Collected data
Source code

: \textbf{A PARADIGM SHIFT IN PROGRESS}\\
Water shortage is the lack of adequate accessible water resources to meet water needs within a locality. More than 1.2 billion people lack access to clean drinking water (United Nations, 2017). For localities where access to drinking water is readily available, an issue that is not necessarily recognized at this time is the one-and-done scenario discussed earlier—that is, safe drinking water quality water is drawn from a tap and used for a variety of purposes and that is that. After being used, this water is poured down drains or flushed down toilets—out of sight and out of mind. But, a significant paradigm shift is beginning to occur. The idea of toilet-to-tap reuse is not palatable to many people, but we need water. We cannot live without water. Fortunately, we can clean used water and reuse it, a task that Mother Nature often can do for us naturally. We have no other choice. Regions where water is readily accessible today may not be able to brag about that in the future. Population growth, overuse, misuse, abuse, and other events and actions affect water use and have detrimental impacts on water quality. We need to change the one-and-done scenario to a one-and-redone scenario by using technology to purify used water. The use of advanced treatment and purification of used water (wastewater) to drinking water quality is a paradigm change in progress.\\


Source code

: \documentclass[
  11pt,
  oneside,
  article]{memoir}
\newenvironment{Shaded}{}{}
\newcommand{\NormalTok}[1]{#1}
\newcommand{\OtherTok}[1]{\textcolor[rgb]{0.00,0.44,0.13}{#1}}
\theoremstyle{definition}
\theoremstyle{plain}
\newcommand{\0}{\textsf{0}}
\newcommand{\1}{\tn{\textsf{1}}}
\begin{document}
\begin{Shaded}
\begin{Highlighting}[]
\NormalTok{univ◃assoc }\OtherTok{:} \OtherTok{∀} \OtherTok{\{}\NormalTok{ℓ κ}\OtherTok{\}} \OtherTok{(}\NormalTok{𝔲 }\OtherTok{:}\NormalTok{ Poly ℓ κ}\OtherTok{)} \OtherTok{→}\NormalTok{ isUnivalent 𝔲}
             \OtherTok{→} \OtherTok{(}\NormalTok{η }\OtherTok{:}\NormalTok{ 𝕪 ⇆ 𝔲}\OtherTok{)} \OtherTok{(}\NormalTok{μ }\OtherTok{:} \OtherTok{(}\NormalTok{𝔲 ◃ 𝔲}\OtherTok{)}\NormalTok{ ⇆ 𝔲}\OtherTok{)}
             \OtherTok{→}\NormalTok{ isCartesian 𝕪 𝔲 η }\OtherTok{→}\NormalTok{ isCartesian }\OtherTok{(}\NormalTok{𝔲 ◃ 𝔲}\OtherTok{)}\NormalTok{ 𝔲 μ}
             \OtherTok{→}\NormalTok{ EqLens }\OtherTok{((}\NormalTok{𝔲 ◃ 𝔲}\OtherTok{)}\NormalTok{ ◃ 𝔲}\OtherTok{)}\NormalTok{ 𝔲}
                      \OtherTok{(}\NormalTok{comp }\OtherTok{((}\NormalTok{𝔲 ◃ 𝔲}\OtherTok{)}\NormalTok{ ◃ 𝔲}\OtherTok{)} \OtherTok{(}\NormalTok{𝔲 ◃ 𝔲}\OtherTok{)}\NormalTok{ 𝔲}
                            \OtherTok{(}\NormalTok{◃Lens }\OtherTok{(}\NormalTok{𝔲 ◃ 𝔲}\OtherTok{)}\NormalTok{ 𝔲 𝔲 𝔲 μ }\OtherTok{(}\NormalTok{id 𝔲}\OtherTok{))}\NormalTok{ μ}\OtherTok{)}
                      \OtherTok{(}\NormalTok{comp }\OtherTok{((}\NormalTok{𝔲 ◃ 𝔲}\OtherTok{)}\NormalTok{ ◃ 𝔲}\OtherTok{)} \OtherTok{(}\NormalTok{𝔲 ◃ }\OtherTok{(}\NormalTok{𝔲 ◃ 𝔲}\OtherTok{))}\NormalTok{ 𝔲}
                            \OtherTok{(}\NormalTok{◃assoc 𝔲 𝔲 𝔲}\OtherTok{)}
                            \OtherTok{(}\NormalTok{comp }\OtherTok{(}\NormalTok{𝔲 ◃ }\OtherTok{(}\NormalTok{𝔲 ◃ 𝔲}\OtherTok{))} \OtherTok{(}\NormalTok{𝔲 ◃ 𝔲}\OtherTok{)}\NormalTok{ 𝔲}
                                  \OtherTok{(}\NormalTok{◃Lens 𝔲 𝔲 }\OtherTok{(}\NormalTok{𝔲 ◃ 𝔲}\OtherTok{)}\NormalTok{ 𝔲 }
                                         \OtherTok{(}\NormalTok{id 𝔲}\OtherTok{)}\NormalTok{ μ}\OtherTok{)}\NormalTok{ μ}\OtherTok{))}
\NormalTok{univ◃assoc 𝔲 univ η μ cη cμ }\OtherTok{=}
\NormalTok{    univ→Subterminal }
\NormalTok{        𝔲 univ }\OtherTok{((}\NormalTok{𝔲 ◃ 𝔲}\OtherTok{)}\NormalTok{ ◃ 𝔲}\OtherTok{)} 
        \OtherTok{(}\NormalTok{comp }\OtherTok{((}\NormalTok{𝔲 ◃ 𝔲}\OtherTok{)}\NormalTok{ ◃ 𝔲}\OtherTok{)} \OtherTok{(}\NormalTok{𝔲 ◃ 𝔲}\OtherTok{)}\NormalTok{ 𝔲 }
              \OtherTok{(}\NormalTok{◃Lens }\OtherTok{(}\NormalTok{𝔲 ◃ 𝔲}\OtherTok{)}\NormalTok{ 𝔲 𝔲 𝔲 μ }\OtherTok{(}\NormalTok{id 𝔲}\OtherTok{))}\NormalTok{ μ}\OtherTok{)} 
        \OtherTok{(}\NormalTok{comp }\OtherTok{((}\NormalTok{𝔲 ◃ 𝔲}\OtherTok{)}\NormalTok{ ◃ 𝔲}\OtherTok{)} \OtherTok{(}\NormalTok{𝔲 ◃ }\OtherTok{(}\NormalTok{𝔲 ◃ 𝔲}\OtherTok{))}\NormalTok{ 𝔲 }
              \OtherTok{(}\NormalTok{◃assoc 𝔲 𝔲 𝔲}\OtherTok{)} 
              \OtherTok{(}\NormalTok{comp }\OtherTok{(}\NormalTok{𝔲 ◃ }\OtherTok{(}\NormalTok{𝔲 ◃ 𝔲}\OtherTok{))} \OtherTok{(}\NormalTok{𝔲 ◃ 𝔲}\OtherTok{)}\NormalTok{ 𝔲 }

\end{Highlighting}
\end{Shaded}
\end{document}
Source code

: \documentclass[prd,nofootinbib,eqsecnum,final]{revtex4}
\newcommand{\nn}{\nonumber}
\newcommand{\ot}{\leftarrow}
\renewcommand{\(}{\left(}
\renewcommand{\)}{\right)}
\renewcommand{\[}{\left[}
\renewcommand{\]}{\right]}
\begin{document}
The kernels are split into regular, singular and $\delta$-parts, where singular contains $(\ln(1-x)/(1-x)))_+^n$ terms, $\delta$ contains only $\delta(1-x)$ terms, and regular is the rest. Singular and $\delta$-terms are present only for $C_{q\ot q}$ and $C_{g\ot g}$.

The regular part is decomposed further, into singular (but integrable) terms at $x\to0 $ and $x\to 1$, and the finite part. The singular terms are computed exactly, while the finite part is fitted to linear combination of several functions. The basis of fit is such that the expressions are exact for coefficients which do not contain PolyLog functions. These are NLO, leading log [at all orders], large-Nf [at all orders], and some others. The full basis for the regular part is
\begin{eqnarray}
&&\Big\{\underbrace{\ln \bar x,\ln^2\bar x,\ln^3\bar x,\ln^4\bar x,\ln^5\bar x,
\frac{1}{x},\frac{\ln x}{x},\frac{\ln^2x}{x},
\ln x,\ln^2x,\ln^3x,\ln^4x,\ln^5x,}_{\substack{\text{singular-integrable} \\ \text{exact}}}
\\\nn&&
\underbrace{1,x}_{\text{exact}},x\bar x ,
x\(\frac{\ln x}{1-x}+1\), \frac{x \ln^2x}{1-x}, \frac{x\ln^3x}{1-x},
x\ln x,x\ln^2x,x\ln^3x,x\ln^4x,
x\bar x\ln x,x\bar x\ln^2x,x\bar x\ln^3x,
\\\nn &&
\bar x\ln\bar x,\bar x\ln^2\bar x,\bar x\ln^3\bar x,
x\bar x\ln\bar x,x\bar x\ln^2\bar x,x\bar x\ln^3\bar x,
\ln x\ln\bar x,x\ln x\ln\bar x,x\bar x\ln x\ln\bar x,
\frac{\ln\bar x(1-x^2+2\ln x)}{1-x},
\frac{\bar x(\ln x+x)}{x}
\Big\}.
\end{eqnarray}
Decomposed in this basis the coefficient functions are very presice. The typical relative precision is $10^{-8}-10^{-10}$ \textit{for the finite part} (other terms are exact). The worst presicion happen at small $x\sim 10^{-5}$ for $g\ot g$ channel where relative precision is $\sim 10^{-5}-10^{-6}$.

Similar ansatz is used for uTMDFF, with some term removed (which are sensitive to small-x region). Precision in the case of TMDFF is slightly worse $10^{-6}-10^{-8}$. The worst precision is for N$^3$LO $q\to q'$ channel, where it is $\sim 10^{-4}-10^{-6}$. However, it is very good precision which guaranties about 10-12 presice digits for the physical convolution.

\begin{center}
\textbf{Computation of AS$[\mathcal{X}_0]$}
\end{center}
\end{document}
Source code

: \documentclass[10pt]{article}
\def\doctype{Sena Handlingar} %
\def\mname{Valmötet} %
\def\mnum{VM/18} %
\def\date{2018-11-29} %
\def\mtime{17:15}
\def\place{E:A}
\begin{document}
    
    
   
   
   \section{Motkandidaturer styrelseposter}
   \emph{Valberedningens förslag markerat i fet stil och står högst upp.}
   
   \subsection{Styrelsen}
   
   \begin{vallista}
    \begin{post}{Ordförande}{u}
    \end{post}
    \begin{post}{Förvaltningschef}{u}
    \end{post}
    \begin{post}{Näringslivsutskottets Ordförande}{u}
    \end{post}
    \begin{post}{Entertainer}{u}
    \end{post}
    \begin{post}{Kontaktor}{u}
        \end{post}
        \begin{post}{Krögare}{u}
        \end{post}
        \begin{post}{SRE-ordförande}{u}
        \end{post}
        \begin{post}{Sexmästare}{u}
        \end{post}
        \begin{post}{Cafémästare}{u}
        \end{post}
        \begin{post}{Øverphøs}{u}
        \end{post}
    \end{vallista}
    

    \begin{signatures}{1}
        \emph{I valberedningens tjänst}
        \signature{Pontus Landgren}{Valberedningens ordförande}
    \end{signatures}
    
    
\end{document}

▸ **What you will do**: Write out a verbatim copy of the data, beginning with its first line and ending with the line that contains "PARADIGM SHIFT IN".

▸ **Task result**:
Source code

: \textbf{A PARADIGM SHIFT IN PROGRESS}\\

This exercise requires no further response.